À ce propos, le juge déplore justement la manière dont plusieurs proches de l’accusé minimisent les actions de celui-ci en affirmant « qu’il a pris une mauvaise décision à un moment difficile dans sa vie, mais qu’il ne faut pas y voir de tromperie malicieuse » (traduction libre, para 26). Il déplore également les propos de sa thérapeute qui continue de parler d’allégations, même deux mois après le plaidoyer de culpabilité. Le juge réitère notamment ceci :  

« offenders like Mr. Sawicki, are persons who, whatever else might be said for them, have made a conscious choice to deprive a sexual partner of autonomy over their own sexual integrity and their own health, for the facilitation of their own gratification and damn the consequences for the victim » (para 46). 

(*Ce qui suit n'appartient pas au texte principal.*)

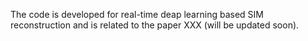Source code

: The code is developed for real-time deap learning based SIM reconstruction and is related to the paper XXX (will be updated soon).
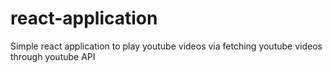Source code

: # react-application
 Simple react application to play youtube videos via fetching youtube videos through youtube API
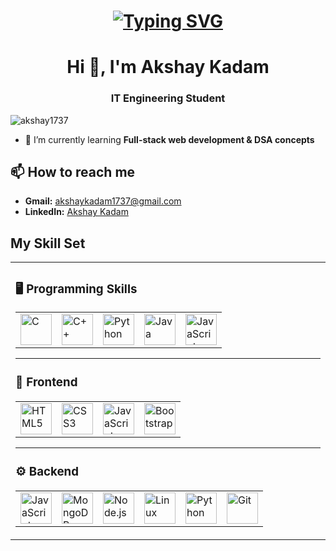 <h1 align = "center">
<a href="https://git.io/typing-svg"><img src="https://readme-typing-svg.herokuapp.com?font=Fira+Code&size=75&duration=1500&pause=600&color=0CE82B&background=000000EE&center=true&vCenter=true&multiline=true&width=1920&height=384&lines=Hello+there!;My+name+is+Akshay+kadam%2C;Welcome+to+my+README" alt="Typing SVG" /></a>
</h1>


<h1 align="center">Hi 👋, I'm Akshay Kadam</h1>
<h3 align="center">IT Engineering Student</h3>

<p align="left"> <img src="https://komarev.com/ghpvc/?username=akshay1737&label=Profile%20views&color=0e75b6&style=flat" alt="akshay1737" /> </p>

- 🌱 I’m currently learning **Full-stack web development & DSA concepts**
## 📫 How to reach me  
- **Gmail:** [akshaykadam1737@gmail.com](mailto:akshaykadam1737@gmail.com)   
- **LinkedIn:** [Akshay Kadam](https://linkedin.com/in/akshay-kadam-b664242b9)
## My Skill Set  
<table><tr><td valign="top" width="50%">

### 🖥️ Programming Skills  
<div align="center">
  <table>
    <tr>
      <td><img src="https://profilinator.rishav.dev/skills-assets/c-original.svg" alt="C" height="50"/></td>
      <td><img src="https://profilinator.rishav.dev/skills-assets/cplusplus-original.svg" alt="C++" height="50"/></td>
      <td><img src="https://profilinator.rishav.dev/skills-assets/python-original.svg" alt="Python" height="50"/></td>
      <td><img src="https://upload.wikimedia.org/wikipedia/en/3/30/Java_programming_language_logo.svg" alt="Java" height="50"/></td>
      <td><img src="https://profilinator.rishav.dev/skills-assets/javascript-original.svg" alt="JavaScript" height="50"/></td>
    </tr>
  </table>
</div>

---

### 🎨 Frontend  
<div align="center">
  <table>
    <tr>
          <td><img src="https://profilinator.rishav.dev/skills-assets/html5-original-wordmark.svg" alt="HTML5" height="50"/></td>
          <td><img src="https://profilinator.rishav.dev/skills-assets/css3-original-wordmark.svg" alt="CSS3" height="50"/></td>
          <td><img src="https://profilinator.rishav.dev/skills-assets/javascript-original.svg" alt="JavaScript" height="50"/></td>
         <td><img src="https://profilinator.rishav.dev/skills-assets/bootstrap-plain.svg" alt="Bootstrap" height="50"/></td>
    </tr>
  </table>
</div>

---

### ⚙️ Backend  
<div align="center">
  <table>
    <tr>
      <td><img src="https://profilinator.rishav.dev/skills-assets/javascript-original.svg" alt="JavaScript" height="50"/></td>
      <td><img src="https://profilinator.rishav.dev/skills-assets/mongodb-original-wordmark.svg" alt="MongoDB" height="50"/></td>
      <td><img src="https://profilinator.rishav.dev/skills-assets/nodejs-original-wordmark.svg" alt="Node.js" height="50"/></td>
      <td><img src="https://profilinator.rishav.dev/skills-assets/linux-original.svg" alt="Linux" height="50"/></td>
      <td><img src="https://profilinator.rishav.dev/skills-assets/python-original.svg" alt="Python" height="50"/></td>
      <td><img src="https://profilinator.rishav.dev/skills-assets/git-scm-icon.svg" alt="Git" height="50"/></td>
    </tr>
  </table>
</div>

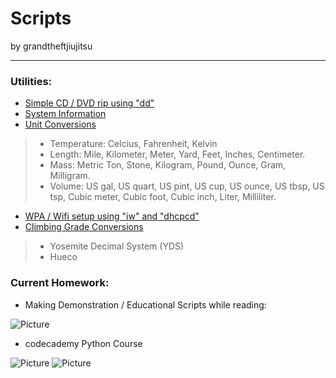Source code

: Scripts
====================

by grandtheftjiujitsu
   
------------------
### Utilities:
* [Simple CD / DVD rip using "dd"](https://github.com/grandtheftjiujitsu/Scripts/blob/master/dvdrip.sh)
* [System Information](https://github.com/grandtheftjiujitsu/Scripts/blob/master/sysinfo.sh)
* [Unit Conversions](https://github.com/grandtheftjiujitsu/Scripts/blob/master/unit_conversion.py)
> * Temperature:  Celcius, Fahrenheit, Kelvin
> * Length:  Mile, Kilometer, Meter, Yard, Feet, Inches, Centimeter.
> * Mass:  Metric Ton, Stone, Kilogram, Pound, Ounce, Gram, Milligram.
> *	Volume:  US gal, US quart, US pint, US cup, US ounce, US tbsp, US tsp, Cubic meter, Cubic foot, Cubic inch, Liter, Milliliter.
* [WPA / Wifi setup using "iw" and "dhcpcd"](https://github.com/grandtheftjiujitsu/Scripts/blob/master/wifi-wpa.sh)
* [Climbing Grade Conversions](https://github.com/grandtheftjiujitsu/Scripts/blob/master/wifi-wpa.sh)
> * Yosemite Decimal System (YDS)
> * Hueco

### Current Homework:
* Making Demonstration / Educational Scripts while reading:

![Picture](http://ecx.images-amazon.com/images/I/5173Q4Lj1JL.jpg)

* codecademy Python Course

![Picture](http://www.codecademy.com/assets/logo/logo--dark-blue.svg)
![Picture](http://www.bopen.eu/technologies/open-source-technologies/python-programming-language/content_logo)
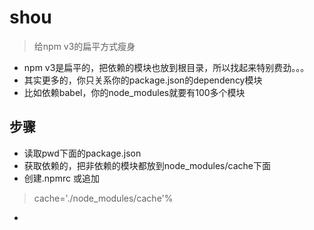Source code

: # shou

> 给npm v3的扁平方式瘦身


- npm v3是扁平的，把依赖的模块也放到根目录，所以找起来特别费劲。。。
- 其实更多的，你只关系你的package.json的dependency模块
- 比如依赖babel，你的node_modules就要有100多个模块

## 步骤

- 读取pwd下面的package.json
- 获取依赖的，把非依赖的模块都放到node_modules/cache下面
- 创建.npmrc 或追加

> cache='./node_modules/cache'%

- 


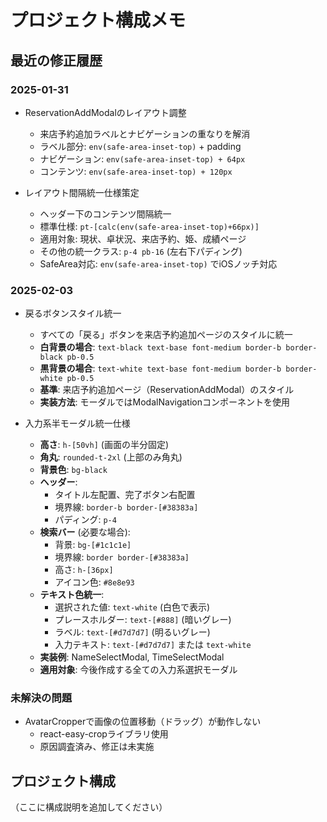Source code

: # プロジェクト構成メモ

## 最近の修正履歴

### 2025-01-31 
- ReservationAddModalのレイアウト調整
  - 来店予約追加ラベルとナビゲーションの重なりを解消
  - ラベル部分: `env(safe-area-inset-top)` + padding
  - ナビゲーション: `env(safe-area-inset-top) + 64px`
  - コンテンツ: `env(safe-area-inset-top) + 120px`

- レイアウト間隔統一仕様策定
  - ヘッダー下のコンテンツ間隔統一
  - 標準仕様: `pt-[calc(env(safe-area-inset-top)+66px)]`
  - 適用対象: 現状、卓状況、来店予約、姫、成績ページ
  - その他の統一クラス: `p-4 pb-16` (左右下パディング)
  - SafeArea対応: `env(safe-area-inset-top)` でiOSノッチ対応

### 2025-02-03
- 戻るボタンスタイル統一
  - すべての「戻る」ボタンを来店予約追加ページのスタイルに統一
  - **白背景の場合**: `text-black text-base font-medium border-b border-black pb-0.5`
  - **黒背景の場合**: `text-white text-base font-medium border-b border-white pb-0.5`
  - **基準**: 来店予約追加ページ（ReservationAddModal）のスタイル
  - **実装方法**: モーダルではModalNavigationコンポーネントを使用

- 入力系半モーダル統一仕様
  - **高さ**: `h-[50vh]` (画面の半分固定)
  - **角丸**: `rounded-t-2xl` (上部のみ角丸)
  - **背景色**: `bg-black`
  - **ヘッダー**: 
    - タイトル左配置、完了ボタン右配置
    - 境界線: `border-b border-[#38383a]`
    - パディング: `p-4`
  - **検索バー** (必要な場合):
    - 背景: `bg-[#1c1c1e]`
    - 境界線: `border border-[#38383a]`
    - 高さ: `h-[36px]`
    - アイコン色: `#8e8e93`
  - **テキスト色統一**:
    - 選択された値: `text-white` (白色で表示)
    - プレースホルダー: `text-[#888]` (暗いグレー)
    - ラベル: `text-[#d7d7d7]` (明るいグレー)
    - 入力テキスト: `text-[#d7d7d7]` または `text-white`
  - **実装例**: NameSelectModal, TimeSelectModal
  - **適用対象**: 今後作成する全ての入力系選択モーダル

### 未解決の問題
- AvatarCropperで画像の位置移動（ドラッグ）が動作しない
  - react-easy-cropライブラリ使用
  - 原因調査済み、修正は未実施

## プロジェクト構成
（ここに構成説明を追加してください）
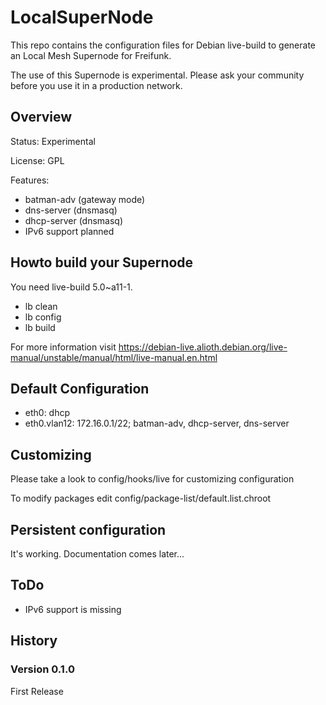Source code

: # LocalSuperNode

This repo contains the configuration files for Debian live-build to generate an Local Mesh Supernode for Freifunk.

The use of this Supernode is experimental. Please ask your community before you use it in a production network.

## Overview

Status: Experimental

License: GPL

Features:
* batman-adv (gateway mode)
* dns-server (dnsmasq)
* dhcp-server (dnsmasq)
* IPv6 support planned

## Howto build your Supernode
You need live-build 5.0~a11-1.

* lb clean
* lb config
* lb build

For more information visit https://debian-live.alioth.debian.org/live-manual/unstable/manual/html/live-manual.en.html

## Default Configuration
* eth0: dhcp
* eth0.vlan12: 172.16.0.1/22; batman-adv, dhcp-server, dns-server

## Customizing
Please take a look to config/hooks/live for customizing configuration

To modify packages edit config/package-list/default.list.chroot

## Persistent configuration
It's working. Documentation comes later...

## ToDo
* IPv6 support is missing

## History

### Version 0.1.0
First Release
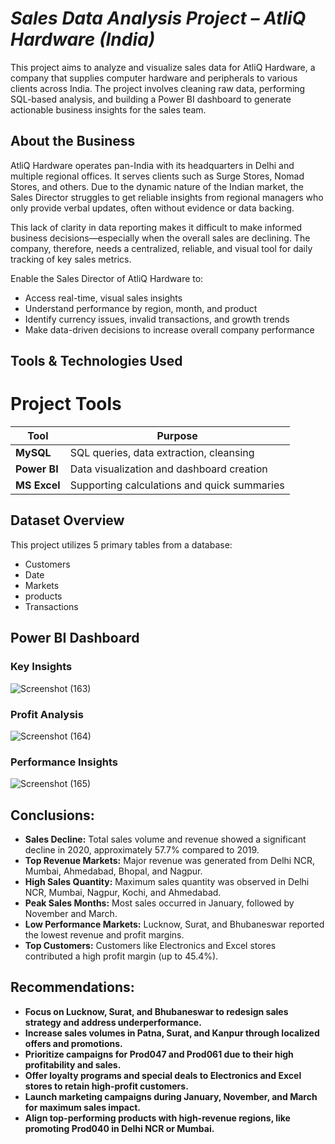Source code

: # ***Sales Data Analysis Project – AtliQ Hardware (India)***

This project aims to analyze and visualize sales data for AtliQ Hardware, a company that supplies computer hardware and peripherals to various clients across India. The project involves cleaning raw data, performing SQL-based analysis, and building a Power BI dashboard to generate actionable business insights for the sales team.

## About the Business
AtliQ Hardware operates pan-India with its headquarters in Delhi and multiple regional offices. It serves clients such as Surge Stores, Nomad Stores, and others. Due to the dynamic nature of the Indian market, the Sales Director struggles to get reliable insights from regional managers who only provide verbal updates, often without evidence or data backing.

This lack of clarity in data reporting makes it difficult to make informed business decisions—especially when the overall sales are declining. The company, therefore, needs a centralized, reliable, and visual tool for daily tracking of key sales metrics.

Enable the Sales Director of AtliQ Hardware to:

- Access real-time, visual sales insights
- Understand performance by region, month, and product
- Identify currency issues, invalid transactions, and growth trends
- Make data-driven decisions to increase overall company performance

 ## Tools & Technologies Used

 # Project Tools

| Tool        | Purpose                                     |
|-------------|---------------------------------------------|
| **MySQL** | SQL queries, data extraction, cleansing     |
| **Power BI**| Data visualization and dashboard creation   |
| **MS Excel**| Supporting calculations and quick summaries |

## Dataset Overview
This project utilizes 5 primary tables from a database:

- Customers
- Date
- Markets
- products
- Transactions

## Power BI Dashboard

### Key Insights

![Screenshot (163)](https://github.com/user-attachments/assets/2260d9f8-3e3b-4e7c-bba6-7f7b8c7fbcb2)

### Profit Analysis

![Screenshot (164)](https://github.com/user-attachments/assets/8d5684d8-2f31-4d1f-bcf9-89fd1d8bc55d)

### Performance Insights

![Screenshot (165)](https://github.com/user-attachments/assets/8bb7f56a-49c8-423e-97ec-495cd299efbb)

## Conclusions:

- **Sales Decline:** Total sales volume and revenue showed a significant decline in 2020, approximately 57.7% compared to 2019.
- **Top Revenue Markets:** Major revenue was generated from Delhi NCR, Mumbai, Ahmedabad, Bhopal, and Nagpur.
- **High Sales Quantity:** Maximum sales quantity was observed in Delhi NCR, Mumbai, Nagpur, Kochi, and Ahmedabad.
- **Peak Sales Months:** Most sales occurred in January, followed by November and March.
- **Low Performance Markets:** Lucknow, Surat, and Bhubaneswar reported the lowest revenue and profit margins.
- **Top Customers:** Customers like Electronics and Excel stores contributed a high profit margin (up to 45.4%).

## Recommendations:

- **Focus on Lucknow, Surat, and Bhubaneswar to redesign sales strategy and address underperformance.** 
- **Increase sales volumes in Patna, Surat, and Kanpur through localized offers and promotions.** 
- **Prioritize campaigns for Prod047 and Prod061 due to their high profitability and sales.** 
- **Offer loyalty programs and special deals to Electronics and Excel stores to retain high-profit customers.**
- **Launch marketing campaigns during January, November, and March for maximum sales impact.**
- **Align top-performing products with high-revenue regions, like promoting Prod040 in Delhi NCR or Mumbai.**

Le cheminement judiciaire de cette décision sera assurément intéressant et, avec un peu de chance, les principes qui y sont défendus influenceront la manière dont la non-divulgation volontaire des ITSS est traitée par les tribunaux du pays.  

Somme toute, il n’est certainement pas simple de se prononcer sur la manière idéale pour traiter de tels cas. Effectivement, bien que l’intégrité physique soit particulièrement protégée en droit (et avec raison), il faut toutefois rester prudent considérant la stigmatisation inhérente à la criminalisation indirecte d’un groupe de personnes déjà vulnérables. Cela dit, la transmission volontaire (ou, à tout le moins, négligente) des ITSS au Canada ne peut continuer d’être excusée telle qu’elle l’est aujourd’hui. Il est grand temps d’agir.  

 

Le sujet de cet article vous a intéressé? N’hésitez pas à consulter nos ressources associées, telles que ce schéma juridique sur le consentement sexuel ainsi que ce résumé de la décision R c Kirkpatrick, 2022 CSC 33.  

 

[1] Tel que cité au para. 43 : K. Czechowski et autres, « That’s not what was originally agreed to » : Perceptions, outcomes, and legal contextualization of non‑consensual condom removal in a Canadian sample, dans PLoS ONE, 14(7), 10 juillet 2019 (en ligne), p. 2.